Ever since he won a surprise acquittal for accused child murderer Casey Anthony in 2011, criminal defense attorney Jose Baez has had a flamboyant reputation for convincing jurors to let his often-unsavory clients walk free.
But when he took on the complex federal securities fraud case against Platinum Partners co-founder Mark Nordlicht — who ran what was once a $1.7 billion hedge fund firm — Baez nonetheless seemed an odd choice. His eponymous law firm is based in Orlando, Florida, not Manhattan; his other notable clients have included celebrities like Aaron Hernandez, whom he managed to get acquitted of a double homicide while the former NFL star was serving time for another murder.
In the Platinum case, Baez’s client was accused of something far less sensational, but serious nonetheless: defrauding investors in his hedge fund as well as bondholders in a company Platinum controlled.
Baez believes, however, that all juries are alike. Whether in a murder trial or a white-collar case, they’re “just fine folks like you and me,” he says. And as the nine-week Platinum trial wound to a grueling finish last June, the New York native had a brainstorm he thought would help jurors in a Brooklyn courtroom feel his client’s pain: a clip from the Hollywood classic It’s a Wonderful Life.
“As I was learning about the case, this phrase ‘bank run’ kept coming up.

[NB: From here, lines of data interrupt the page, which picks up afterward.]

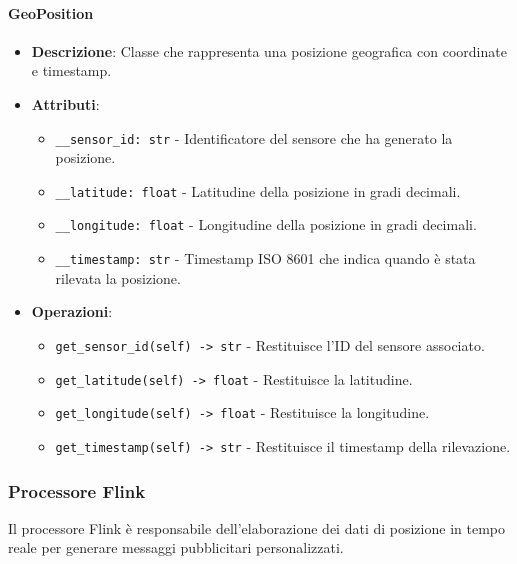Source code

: \documentclass[10pt]{article}
\begin{document}
    \paragraph{GeoPosition}
    \begin{itemize}
        \item \textbf{Descrizione}: Classe che rappresenta una posizione geografica con coordinate e timestamp.
        \item \textbf{Attributi}:
        \begin{itemize}
            \item \texttt{\_\_sensor\_id: str} - Identificatore del sensore che ha generato la posizione.
            \item \texttt{\_\_latitude: float} - Latitudine della posizione in gradi decimali.
            \item \texttt{\_\_longitude: float} - Longitudine della posizione in gradi decimali.
            \item \texttt{\_\_timestamp: str} - Timestamp ISO 8601 che indica quando è stata rilevata la posizione.
        \end{itemize}
        \item \textbf{Operazioni}:
        \begin{itemize}
            \item \texttt{get\_sensor\_id(self) -> str} - Restituisce l'ID del sensore associato.
            \item \texttt{get\_latitude(self) -> float} - Restituisce la latitudine.
            \item \texttt{get\_longitude(self) -> float} - Restituisce la longitudine.
            \item \texttt{get\_timestamp(self) -> str} - Restituisce il timestamp della rilevazione.
        \end{itemize}
    \end{itemize}

    \subsubsection{Processore Flink}
    Il processore Flink è responsabile dell'elaborazione dei dati di posizione in tempo reale per generare messaggi pubblicitari personalizzati.
\end{document}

And then I remembered in It's a Wonderful Life there was a bank run scene,” he told Institutional Investor in a recent interview. “So I went on YouTube and I played it, and I'm like, ‘This is this case.’"
Baez has gained a grudging respect from others in the defense bar for his many high-profile wins and his uncanny ability to connect with jurors in a way some corporate lawyers also involved in the Platinum case acknowledge they could not. (“Let’s rock and roll,” one juror was heard saying as Baez began a day of cross-examination.)
“This is going to break things up a little bit for you,” Baez told jurors in the middle of his closing argument before proceeding to show the film’s famous Depression-era scene, in which Jimmy Stewart plays a beloved small-town banker fending off a run on the bank by explaining to depositors that their money isn’t in a vault — it has been lent out to others in the community.
“That's illiquidity,” says Baez — the same fate, he argues, that befell Platinum.
In his telling, Nordlicht was George Bailey, the movie’s protagonist, and Mrs. Nordlicht was Bailey’s wife — both putting in their own money to save the bank. In the film, there is even a surly investor demanding all of his money back. That person, Baez said, was like Amir Shaked, a fund-of-funds manager and whistleblower who was one of four investors who testified that Platinum insiders had lied to them about the fund’s financial situation and refused to return their money as they believed the terms of their investment required.
“This bank run could bring the whole fund down,” Baez explained as he finished playing the clip. In that one visual, the attorney conjured the problems facing Platinum in the most benign way possible. Says Baez: “It was literally the same exact thing that was unfolding in this case.”
There was no argument that Platinum was a fund in trouble.
After years of double-digit performance, in 2012 Platinum’s main hedge fund encountered serious problems and was soon facing angry investors who wanted their money back — money Platinum did not have.
By 2016 these problems had led several investors to file whistleblower complaints to the Securities and Exchange Commission, and bondholders in an oil company it controlled had sued Platinum. To top it off, another of the fund’s founders, Murray Huberfeld, was charged that June with a kickback scheme in which he had paid $60,000 in bribes to the president of the New York City corrections officers union in exchange for a $20 million union investment in Platinum — money Platinum desperately needed to meet a rising tide of redemptions.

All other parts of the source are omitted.